In a further study, Granick showed that the Soviet makers of economic policy had always sought - without much success - to incorporate an “economic accounting” sub-system within the centralized system of physical planning. In the sub-system economic incentives, including profits, were designed as to reinforce planning in physical terms.[4] It was common ground among students of the Soviet economy that “market (or quasi-market) elements” were essential to the operation of the system. The labor market was relatively free with the important exception of the forced-labor sector (see Khlevnyuk’s chapter). The consumer had some freedom of choice in purchasing goods on the retail market. On the peasant market (the so-called “collective-farm market”) prices were formed by supply and demand. These official arrangements were supplemented by various black and gray markets, the importance of which to the economy was (and still is) a matter of controversy.
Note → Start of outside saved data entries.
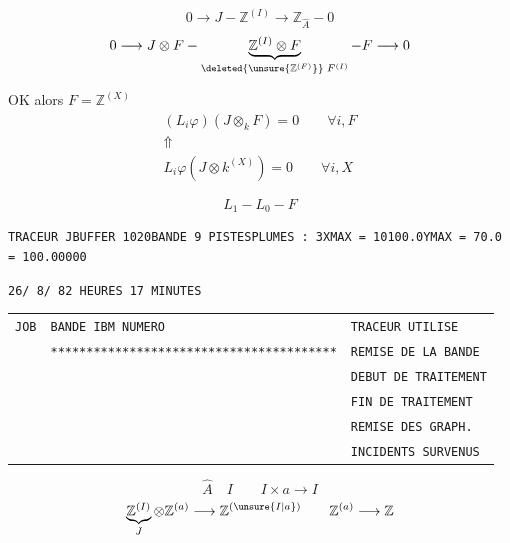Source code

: \[
0\longrightarrow J\mathbin{-}\mathbb Z^{(I)}\longrightarrow\mathbb Z_{\widehat A}\mathbin{-}0
\]
\[
0\longrightarrow J\otimes F\mathbin{-}
\underbrace{\mathbb Z^{(I)}\otimes F}_{\deleted{\unsure{\mathbb Z^{(F)}}}\;F^{(I)}}
\mathbin{-}F\longrightarrow0
\]

OK alors $F=\mathbb Z^{(X)}$
\[
\begin{gathered}
(L_i\varphi)(J\otimes_kF)=0\qquad\forall i,F\\
\Uparrow\\
L_i\varphi(J\otimes k^{(X)})=0\qquad\forall i,X
\end{gathered}
\]



\[
L_1\mathbin{-}L_0\mathbin{-}F
\]



\noindent\texttt{TRACEUR J\quad BUFFER 1020\quad BANDE 9 PISTES\quad PLUMES : 3\quad XMAX = 10100.0\quad YMAX = 70.0\quad {} = 100.00000}

\noindent\texttt{26/ 8/ 82 HEURES 17 MINUTES}

\begin{tabular}{lll}
\texttt{JOB}&\texttt{BANDE IBM NUMERO}&\texttt{TRACEUR UTILISE}\\
&\texttt{****************************************}&\texttt{REMISE DE LA BANDE}\\
&&\texttt{DEBUT DE TRAITEMENT}\\
&&\texttt{FIN DE TRAITEMENT}\\
&&\texttt{REMISE DES GRAPH.}\\
&&\texttt{INCIDENTS SURVENUS}
\end{tabular}

\[
\widehat A\quad I\qquad I\times a\longrightarrow I
\]
\[
\underbrace{\mathbb Z^{(I)}}_J\otimes\mathbb Z^{(a)}\longrightarrow\mathbb Z^{(\unsure{I|a})}
\qquad \mathbb Z^{(a)}\longrightarrow\mathbb Z
\]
The published material also provided tantalizing glimpses of attempts by economic advisers to increase the flexibility of the system by enhancing the role of prices and profits. In 1932-3 a particularly interesting development took place in the People’s Commissariat of Heavy Industry. Supported by People’s Commissar and Politburo member Sergo Ordzhonikidze, leading officials in the commissariat sought to radically reform the price system, and to abandon or significantly modify the centralized allocation of materials and machinery by introducing a kind of market for these goods. Some of Ordzhonikidze’s officials, notably the journalist Birbraer, advocated even more drastic changes in the system, including the replacement of investment grants by long-term interest-bearing loans. But the reforms were abandoned and the editor of the newspaper in which Birbraer expressed his views was dismissed (we now know that the Politburo issued the dismissal order).[5]
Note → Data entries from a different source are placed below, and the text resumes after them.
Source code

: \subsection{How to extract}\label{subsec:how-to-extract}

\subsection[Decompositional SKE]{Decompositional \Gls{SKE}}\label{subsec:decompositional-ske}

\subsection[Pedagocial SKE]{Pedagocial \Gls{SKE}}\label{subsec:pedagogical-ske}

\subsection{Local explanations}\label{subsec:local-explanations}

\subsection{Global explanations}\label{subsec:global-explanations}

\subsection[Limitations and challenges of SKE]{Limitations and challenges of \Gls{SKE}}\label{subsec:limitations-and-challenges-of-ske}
However, without the archives many aspects of economic policy were in darkness. Nearly all the activities of some important sectors of the economy, including defense and forced labor, were classified as top secret (see the chapters by Harrison and Khlevnyuk). Moreover, most top-level decisions on the economy were classified “for official use only” or “secret”. All Politburo decisions were classified as secret, and the most important were classified as the particularly secret “special files” (osobye papki). The decisions of the Council of People’s Commissars (Sovnarkom) were less restricted. Between 1930 and 1941, as many as 3,990 decrees of Sovnarkom and its main economic committee were published. We naively thought that this includes a high proportion of the total. We now know that the total number of decrees issued in these years was 32,415. Most of these were “for official use only”, and over 5,000 (considerably more than the total number of published decrees) were “top secret” (the equivalent of the “special papers” of the Politburo), and were available only to a handful of top officials.[6]

A trickle of archival files concerned with economic policy became available in the 1980s, and the trickle turned into a flood after the fall of Communism in 1991. The “normal” Politburo decisions have been declassified for the whole Stalin period, and the special files up to 1934. All the decrees of Sovnarkom are available for the whole of the 1920s and 1930s. Western and Russian historians and archivists are preparing machine-readable indexes to all these materials, and to Stalin’s appointments diary. Most of the decisions are concerned with economic questions. It will soon be possible to analyze the changing pattern of the economic decisions of the Soviet state in a degree of detail perhaps not possible for any other country over so long a period.

In spite of its bulk, the new evidence takes us only part of the way towards an understanding of the making of economic policy. The proceedings as distinct from the decisions of the Politburo and Sovnarkom were recorded only very occasionally, and disagreements almost never. However, a great deal of information can be obtained from the correspondence between Politburo members which is available in their personal files, and from the letters and secret telegrams exchanged between Stalin and his deputy Kaganovich during Stalin’s lengthy vacation periods in 1931-36. Moreover, the archives of Sovnarkom, Gosplan and other economic agencies contain numerous memoranda sent by People’s Commissars and leading economic officials to the Politburo or to Stalin and Molotov.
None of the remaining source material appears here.